**DATA SHOWN:**

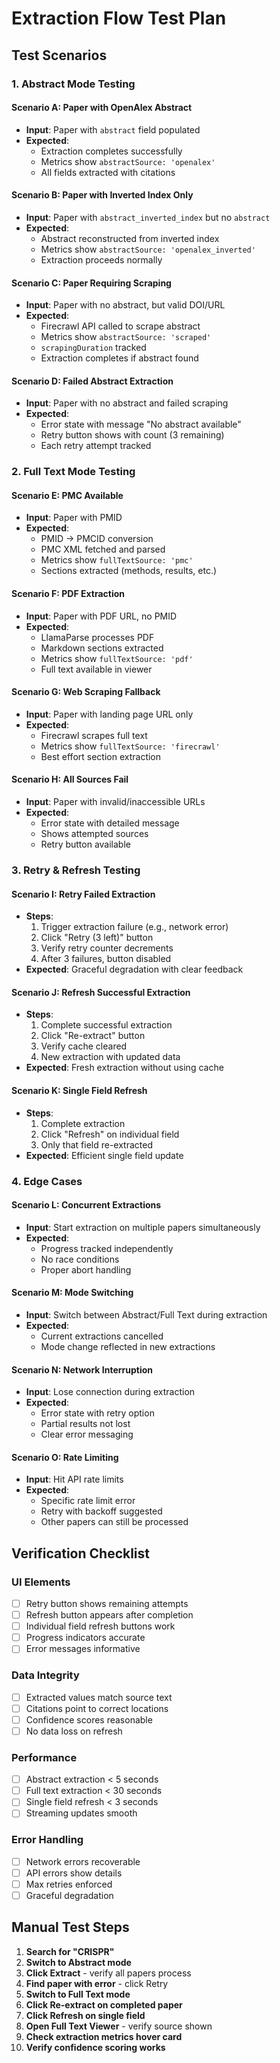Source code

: # Extraction Flow Test Plan

## Test Scenarios

### 1. Abstract Mode Testing

#### Scenario A: Paper with OpenAlex Abstract
- **Input**: Paper with `abstract` field populated
- **Expected**: 
  - Extraction completes successfully
  - Metrics show `abstractSource: 'openalex'`
  - All fields extracted with citations

#### Scenario B: Paper with Inverted Index Only
- **Input**: Paper with `abstract_inverted_index` but no `abstract`
- **Expected**:
  - Abstract reconstructed from inverted index
  - Metrics show `abstractSource: 'openalex_inverted'`
  - Extraction proceeds normally

#### Scenario C: Paper Requiring Scraping
- **Input**: Paper with no abstract, but valid DOI/URL
- **Expected**:
  - Firecrawl API called to scrape abstract
  - Metrics show `abstractSource: 'scraped'`
  - `scrapingDuration` tracked
  - Extraction completes if abstract found

#### Scenario D: Failed Abstract Extraction
- **Input**: Paper with no abstract and failed scraping
- **Expected**:
  - Error state with message "No abstract available"
  - Retry button shows with count (3 remaining)
  - Each retry attempt tracked

### 2. Full Text Mode Testing

#### Scenario E: PMC Available
- **Input**: Paper with PMID
- **Expected**:
  - PMID → PMCID conversion
  - PMC XML fetched and parsed
  - Metrics show `fullTextSource: 'pmc'`
  - Sections extracted (methods, results, etc.)

#### Scenario F: PDF Extraction
- **Input**: Paper with PDF URL, no PMID
- **Expected**:
  - LlamaParse processes PDF
  - Markdown sections extracted
  - Metrics show `fullTextSource: 'pdf'`
  - Full text available in viewer

#### Scenario G: Web Scraping Fallback
- **Input**: Paper with landing page URL only
- **Expected**:
  - Firecrawl scrapes full text
  - Metrics show `fullTextSource: 'firecrawl'`
  - Best effort section extraction

#### Scenario H: All Sources Fail
- **Input**: Paper with invalid/inaccessible URLs
- **Expected**:
  - Error state with detailed message
  - Shows attempted sources
  - Retry button available

### 3. Retry & Refresh Testing

#### Scenario I: Retry Failed Extraction
- **Steps**:
  1. Trigger extraction failure (e.g., network error)
  2. Click "Retry (3 left)" button
  3. Verify retry counter decrements
  4. After 3 failures, button disabled
- **Expected**: Graceful degradation with clear feedback

#### Scenario J: Refresh Successful Extraction
- **Steps**:
  1. Complete successful extraction
  2. Click "Re-extract" button
  3. Verify cache cleared
  4. New extraction with updated data
- **Expected**: Fresh extraction without using cache

#### Scenario K: Single Field Refresh
- **Steps**:
  1. Complete extraction
  2. Click "Refresh" on individual field
  3. Only that field re-extracted
- **Expected**: Efficient single field update

### 4. Edge Cases

#### Scenario L: Concurrent Extractions
- **Input**: Start extraction on multiple papers simultaneously
- **Expected**: 
  - Progress tracked independently
  - No race conditions
  - Proper abort handling

#### Scenario M: Mode Switching
- **Input**: Switch between Abstract/Full Text during extraction
- **Expected**:
  - Current extractions cancelled
  - Mode change reflected in new extractions

#### Scenario N: Network Interruption
- **Input**: Lose connection during extraction
- **Expected**:
  - Error state with retry option
  - Partial results not lost
  - Clear error messaging

#### Scenario O: Rate Limiting
- **Input**: Hit API rate limits
- **Expected**:
  - Specific rate limit error
  - Retry with backoff suggested
  - Other papers can still be processed

## Verification Checklist

### UI Elements
- [ ] Retry button shows remaining attempts
- [ ] Refresh button appears after completion
- [ ] Individual field refresh buttons work
- [ ] Progress indicators accurate
- [ ] Error messages informative

### Data Integrity
- [ ] Extracted values match source text
- [ ] Citations point to correct locations
- [ ] Confidence scores reasonable
- [ ] No data loss on refresh

### Performance
- [ ] Abstract extraction < 5 seconds
- [ ] Full text extraction < 30 seconds
- [ ] Single field refresh < 3 seconds
- [ ] Streaming updates smooth

### Error Handling
- [ ] Network errors recoverable
- [ ] API errors show details
- [ ] Max retries enforced
- [ ] Graceful degradation

## Manual Test Steps

1. **Search for "CRISPR"**
2. **Switch to Abstract mode**
3. **Click Extract** - verify all papers process
4. **Find paper with error** - click Retry
5. **Switch to Full Text mode**
6. **Click Re-extract on completed paper**
7. **Click Refresh on single field**
8. **Open Full Text Viewer** - verify source shown
9. **Check extraction metrics hover card**
10. **Verify confidence scoring works** 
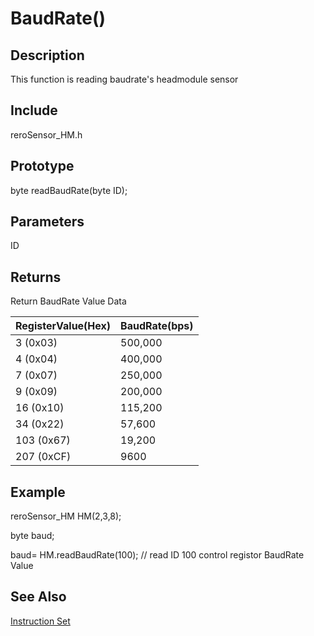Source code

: # BaudRate() #

## Description ##
This function is reading baudrate's headmodule sensor 

## Include ##
reroSensor_HM.h

## Prototype ##
byte readBaudRate(byte ID);

## Parameters ##

ID

## Returns ##
Return BaudRate Value Data

|RegisterValue(Hex)|BaudRate(bps)|
|:-----------------|:------------|
|3   (0x03)|500,000       |
|4   (0x04)|400,000       |
|7   (0x07)|250,000       |
|9   (0x09)|200,000       |
|16  (0x10)|115,200       |
|34  (0x22)|57,600        |
|103 (0x67)|19,200        |
|207 (0xCF)|9600          |


## Example ##
reroSensor_HM HM(2,3,8);

byte baud;

baud= HM.readBaudRate(100); // read ID 100 control registor BaudRate Value

## See Also ##

[Instruction Set](https://github.com/zhengkai1996/Cytron-Head-Module/blob/wiki/instruction%20set.md)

**TRY IT:**
Copy all lines from the data that hold the word "PMID".

**TASK RESULT:**
- **Input**: Paper with PMID
  - PMID → PMCID conversion
- **Input**: Paper with PDF URL, no PMID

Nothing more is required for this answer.